In the absence of significant build of electricity storage projects in the UK there must remain sufficient conventional capacity to provide power at times of system stress when levels of generation from renewable sources are low.
A significant upsurge in the number of conventional generating plants coming on stream will therefore be required in the next decade. EnAppSys said Britain will need between 10 and 20GW of new capacity to meet demand with the consensus favouring gas-fired generation to plug the gap.
Paul Verrill, a Director of EnAppSys, said: “Existing gas-fired plants could cover around half of the generation shortfall should combined coal and nuclear capacities fall as predicted. However, the remaining shortfall must be met by new power plants if Britain’s ageing coal plants continue to close. A carbon floor price freeze, if it happens, may slow the rate of coal plant closures but new capacity will still be required.

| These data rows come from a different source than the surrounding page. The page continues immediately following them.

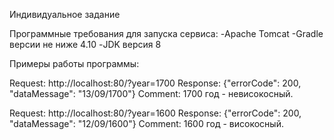 Индивидуальное задание

Программные требования для запуска сервиса:
-Apache Tomcat
-Gradle версии не ниже 4.10
-JDK версия 8

Примеры работы программы:


Request: http://localhost:80/?year=1700
Response: {"errorCode": 200, "dataMessage": "13/09/1700"}
Comment: 1700 год - невисокосный.

Request: http://localhost:80/?year=1600
Response: {"errorCode": 200, "dataMessage": "12/09/1600"}
Comment: 1600 год - високосный.
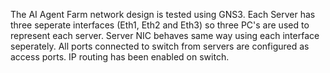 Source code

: The AI Agent Farm network design is tested using GNS3.
Each Server has three seperate interfaces (Eth1, Eth2 and Eth3) so three PC's are used to represent each server.
Server NIC behaves same way using each interface seperately.
All ports connected to switch from servers are configured as access ports.
IP routing has been enabled on switch.

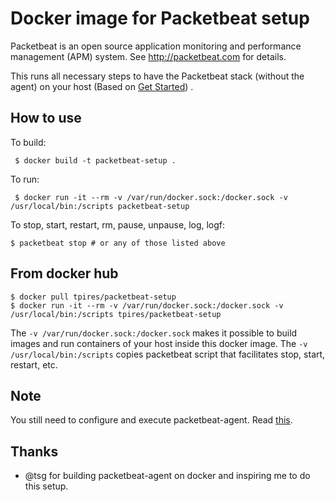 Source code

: # Docker image for Packetbeat setup #

Packetbeat is an open source application monitoring and
performance management (APM) system. See 
http://packetbeat.com for details.

This runs all necessary steps to have the Packetbeat stack (without the agent) on your host 
(Based on [Get Started](http://packetbeat.com/getstarted)) .

## How to use ##

To build:

     $ docker build -t packetbeat-setup .

To run:

     $ docker run -it --rm -v /var/run/docker.sock:/docker.sock -v /usr/local/bin:/scripts packetbeat-setup

To stop, start, restart, rm, pause, unpause, log, logf:

	$ packetbeat stop # or any of those listed above

## From docker hub ##

    $ docker pull tpires/packetbeat-setup
    $ docker run -it --rm -v /var/run/docker.sock:/docker.sock -v /usr/local/bin:/scripts tpires/packetbeat-setup

The `-v /var/run/docker.sock:/docker.sock` makes it possible to build images and run containers of your host
inside this docker image. The `-v /usr/local/bin:/scripts` copies packetbeat script that facilitates stop, start, restart, etc.

## Note ##

You still need to configure and execute packetbeat-agent. Read [this](https://github.com/packetbeat/packetbeat-docker).

## Thanks ##
* @tsg for building packetbeat-agent on docker and inspiring me to do this setup. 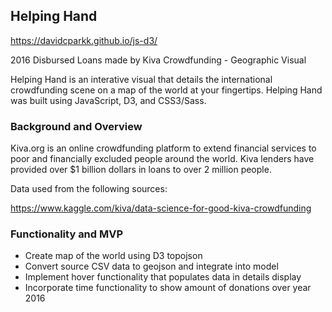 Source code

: ## Helping Hand

https://davidcparkk.github.io/js-d3/

2016 Disbursed Loans made by Kiva Crowdfunding - Geographic Visual

Helping Hand is an interative visual that details the international crowdfunding scene on a map of the world at your fingertips. Helping Hand was built using JavaScript, D3, and CSS3/Sass.

### Background and Overview

Kiva.org is an online crowdfunding platform to extend financial services to poor and financially excluded people around the world. Kiva lenders have provided over $1 billion dollars in loans to over 2 million people. 

Data used from the following sources:

https://www.kaggle.com/kiva/data-science-for-good-kiva-crowdfunding

### Functionality and MVP

* Create map of the world using D3 topojson
* Convert source CSV data to geojson and integrate into model
* Implement hover functionality that populates data in details display
* Incorporate time functionality to show amount of donations over year 2016
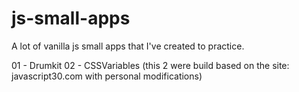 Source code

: # js-small-apps
A lot of vanilla js small apps that I've created to practice.

01 - Drumkit
02 - CSSVariables
(this 2 were build based on the site: javascript30.com with personal modifications)
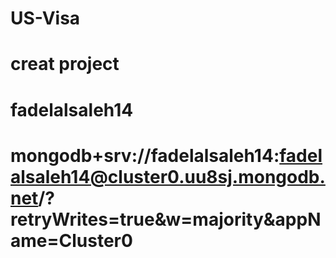 # US-Visa
# creat project 

# fadelalsaleh14
# mongodb+srv://fadelalsaleh14:fadelalsaleh14@cluster0.uu8sj.mongodb.net/?retryWrites=true&w=majority&appName=Cluster0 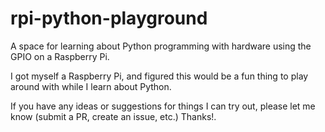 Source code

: # rpi-python-playground
A space for learning about Python programming with hardware using the GPIO on a Raspberry Pi.

I got myself a Raspberry Pi, and figured this would be a fun thing to play around with while I learn about Python.

If you have any ideas or suggestions for things I can try out, please let me know (submit a PR, create an issue, etc.)  Thanks!.
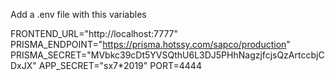 Add a .env file with this variables

FRONTEND_URL="http://localhost:7777"
PRISMA_ENDPOINT="https://prisma.hotssy.com/sapco/production"
PRISMA_SECRET="MVbkc39cDt5YVSQthU6L3DJ5PHhNagzjfcjsQzArtccbjCDxJX"
APP_SECRET="sx7\*2019"
PORT=4444

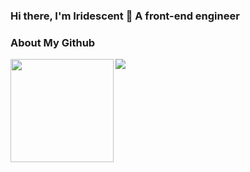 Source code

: ### Hi there, I'm Iridescent 👋 A front-end engineer

<!-- #### You are my ![Visitor Count](https://profile-counter.glitch.me/Iridescent-cdu/count.svg)th visitor. -->

### About My Github

<img height='165' src="https://github-readme-stats-sigma-five.vercel.app/api?username=Iridescent-cdu&show_icons=true&theme=dark" align="left" />
<img  src="https://github-readme-stats.vercel.app/api/top-langs/?username=Iridescent-cdu&layout=compact&theme=dark" /> 
<!-- <img src="https://github-readme-stats.vercel.app/api/top-langs/?username=Iridescent-cdu&langs_count=6&theme=dark" align="left" /> -->

<!--
**Iridescent-cdu/Iridescent-cdu** is a ✨ _special_ ✨ repository because its `README.md` (this file) appears on your GitHub profile.

Here are some ideas to get you started:

- 🔭 I’m currently working on ...
- 🌱 I’m currently learning ...
- 👯 I’m looking to collaborate on ...
- 🤔 I’m looking for help with ...
- 💬 Ask me about ...
- 📫 How to reach me: ...
- 😄 Pronouns: ...
- ⚡ Fun fact: ...
-->
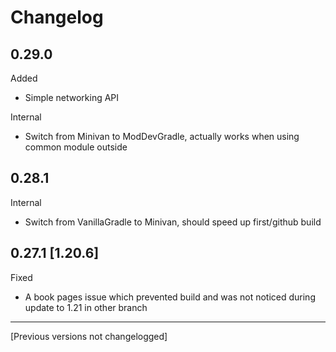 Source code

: # Changelog

## 0.29.0

Added
- Simple networking API

Internal
- Switch from Minivan to ModDevGradle, actually works when using common module outside

## 0.28.1

Internal
- Switch from VanillaGradle to Minivan, should speed up first/github build

## 0.27.1 [1.20.6]

Fixed
- A book pages issue which prevented build and was not noticed during update to 1.21 in other branch

---

[Previous versions not changelogged]
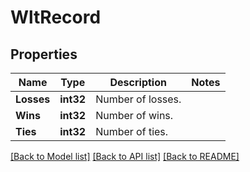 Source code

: # WltRecord

## Properties

Name | Type | Description | Notes
------------ | ------------- | ------------- | -------------
**Losses** | **int32** | Number of losses. | 
**Wins** | **int32** | Number of wins. | 
**Ties** | **int32** | Number of ties. | 

[[Back to Model list]](../README.md#documentation-for-models) [[Back to API list]](../README.md#documentation-for-api-endpoints) [[Back to README]](../README.md)



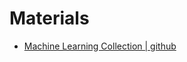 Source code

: # Materials

- [Machine Learning Collection | github](https://github.com/aladdinpersson/Machine-Learning-Collection)
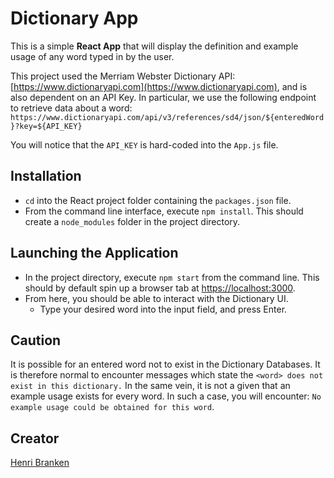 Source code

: # Dictionary App

This is a simple **React App** that will display the definition and example usage of any word typed in by the user.

This project used the Merriam Webster Dictionary API: [https://www.dictionaryapi.com](https://www.dictionaryapi.com), and is also dependent on an API Key. In particular, we use the following endpoint to retrieve data about a word: `https://www.dictionaryapi.com/api/v3/references/sd4/json/${enteredWord}?key=${API_KEY}`

You will notice that the `API_KEY` is hard-coded into the `App.js` file.

## Installation

- `cd` into the React project folder containing the `packages.json` file.
- From the command line interface, execute `npm install`. This should create a `node_modules` folder in the project directory.

## Launching the Application

- In the project directory, execute `npm start` from the command line. This should by default spin up a browser tab at [https://localhost:3000](https://localhost:3000).
- From here, you should be able to interact with the Dictionary UI.
  - Type your desired word into the input field, and press Enter.

## Caution

It is possible for an entered word not to exist in the Dictionary Databases. It is therefore normal to encounter messages which state the `<word> does not exist in this dictionary.` In the same vein, it is not a given that an example usage exists for every word. In such a case, you will encounter: `No example usage could be obtained for this word`.

## Creator

<a href="https://github.com/HenriBranken" target="_blank">Henri Branken</a>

“A potential solution is the combination of new gas-fired plants, the further growth of renewable generation, installation of electricity storage solutions and the building of new nuclear capacity. Coal-fired stations face an uncertain future as carbon capture equipped coal-fired stations are still not commercially proven, while European environmental and emissions standards will make it difficult to upgrade current coal plants into cleaner alternatives and, politically, new build coal is a sensitive area despite its strategic benefits.”
“Whilst there is a general consensus for the need for significant new build, the UK wholesale energy market and political uncertainty mean new build capacity projects are currently in short supply.”
Due to the Large Combustion Plant Directive, power stations in Europe have to meet certain sulphur and nitrous oxide emissions standards or agree to close by 2015 or after 20,000 hours of generation, whichever occurs soonest. A combination of this directive and the carbon floor price has already resulted in the loss of 9.6GW of generating capacity in 2012 and 2013, with a further loss of 3.9GW expected by 2015. *
By 2024 a second piece of legislation, the Industrial Emissions Directive (IED), will have further reduced the number of ageing coal-fired plants propping up the British electricity markets. Recent announcements by SSE, EDF AND RWE further indicate that capacity reduction due to the IED will start long before 2024.
In addition, the decommissioning of ageing nuclear plants will further reduce Britain’s power-generating capability. The country’s nuclear fleet will consist of just one power plant from 2024, Sizewell B, with that remaining station due to decommission in 2035. However, it is hoped that Hinkley Point C and Sizewell C will have come online by then, providing a combined 6.4GW of extra capacity, but this is far from certain.
All of this points to an increased need for new generation capacity and the climate to make this happen sooner rather than later.
*Note that the average generation in England, Wales and Scotland in 2013 totalled 37.8GW with peak generation of 56GW in the winter of 2012/13.